The adding index manipulation in te.sum seems not working with tvm 0.8.dev0.
n = 1024
dtype = "float32"
A = tvm.te.placeholder((n, n), dtype=dtype, name='A')
k = tvm.te.reduce_axis((0, 8), name='k')
B = tvm.te.compute((8,), lambda i: tvm.te.sum(A[i, k + i - (i % 8)], axis=k), name='B')

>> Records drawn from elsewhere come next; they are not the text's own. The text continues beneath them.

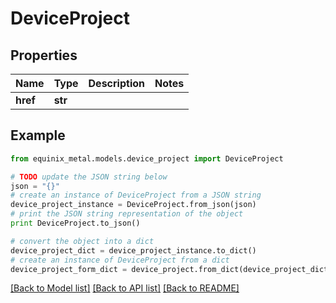 # DeviceProject


## Properties
Name | Type | Description | Notes
------------ | ------------- | ------------- | -------------
**href** | **str** |  | 

## Example

```python
from equinix_metal.models.device_project import DeviceProject

# TODO update the JSON string below
json = "{}"
# create an instance of DeviceProject from a JSON string
device_project_instance = DeviceProject.from_json(json)
# print the JSON string representation of the object
print DeviceProject.to_json()

# convert the object into a dict
device_project_dict = device_project_instance.to_dict()
# create an instance of DeviceProject from a dict
device_project_form_dict = device_project.from_dict(device_project_dict)
```
[[Back to Model list]](../README.md#documentation-for-models) [[Back to API list]](../README.md#documentation-for-api-endpoints) [[Back to README]](../README.md)


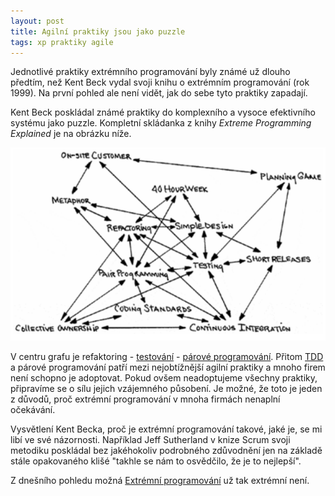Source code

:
 ```yaml
---
layout: post
title: Agilní praktiky jsou jako puzzle
tags: xp praktiky agile
---
```


Jednotlivé praktiky extrémního programování byly známé už dlouho předtím, než
Kent Beck vydal svoji knihu o extrémním programování (rok 1999).
Na první pohled ale není vidět, jak do sebe tyto praktiky zapadají.

<!--more-->

Kent Beck poskládal známé praktiky do komplexního a vysoce efektivního
systému jako puzzle. Kompletní skládanka z knihy *Extreme Programming Explained* je na obrázku níže.

![Agilní praktiky jsou jako puzzle (z knihy Kent Beck: Extreme Programming Explained](/assets/xp-practices.png)

V centru grafu je refaktoring - [testování](/unit-testing/) - [párové programování](/parove-programovani).
Přitom [TDD](https://en.wikipedia.org/wiki/Test-driven_development) a párové programování
patří mezi nejobtížnější agilní praktiky a mnoho firem není schopno je adoptovat.
Pokud ovšem neadoptujeme všechny praktiky, připravíme se o sílu jejich vzájemného působení.
Je možné, že toto je jeden z důvodů, proč extrémní programování v mnoha firmách nenaplní očekávání.

Vysvětlení Kent Becka, proč je extrémní programování takové, jaké je, se mi libí ve své názornosti.
Například Jeff Sutherland v knize Scrum svoji metodiku poskládal bez jakéhokoliv podrobného zdůvodnění jen
na základě stále opakovaného klišé "takhle se nám to osvědčilo, že je to nejlepší".

Z dnešního pohledu možná [Extrémní programování](/je-extremni-programovani-extremni/) už tak extrémní není.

s = tvm.te.create_schedule(B.op)
print(tvm.lower(s, [A, B], simple_mode=True))
primfn(A_1: handle, B_1: handle) -> ()
attr = {"global_symbol": "main", "tir.noalias": True}
buffers = {A: Buffer(A_2: Pointer(float32), float32, [1024, 1024], []),
B: Buffer(B_2: Pointer(float32), float32, [8], [])}
buffer_map = {A_1: A, B_1: B} {
for (i: int32, 0, 8) {
B_2[i] = 0f32
for (k: int32, 0, 8) {
B_2[i] = ((float32*)B_2[i] + (float32*)A_2[((i*1024) + k)])
}
}
}
Expected to
primfn(A_1: handle, B_1: handle) -> ()
attr = {"global_symbol": "main", "tir.noalias": True}
buffers = {A: Buffer(A_2: Pointer(float32), float32, [1024, 1024], []),
B: Buffer(B_2: Pointer(float32), float32, [8], [])}
buffer_map = {A_1: A, B_1: B} {
for (i: int32, 0, 8) {
B_2[i] = 0f32
for (k: int32, 0, 8) {
B_2[i] = ((float32*)B_2[i] + (float32*)A_2[((i*1024) + k + i - (i % 8))])
}
}
}
Is this kind of tiling allowed or error should generated here?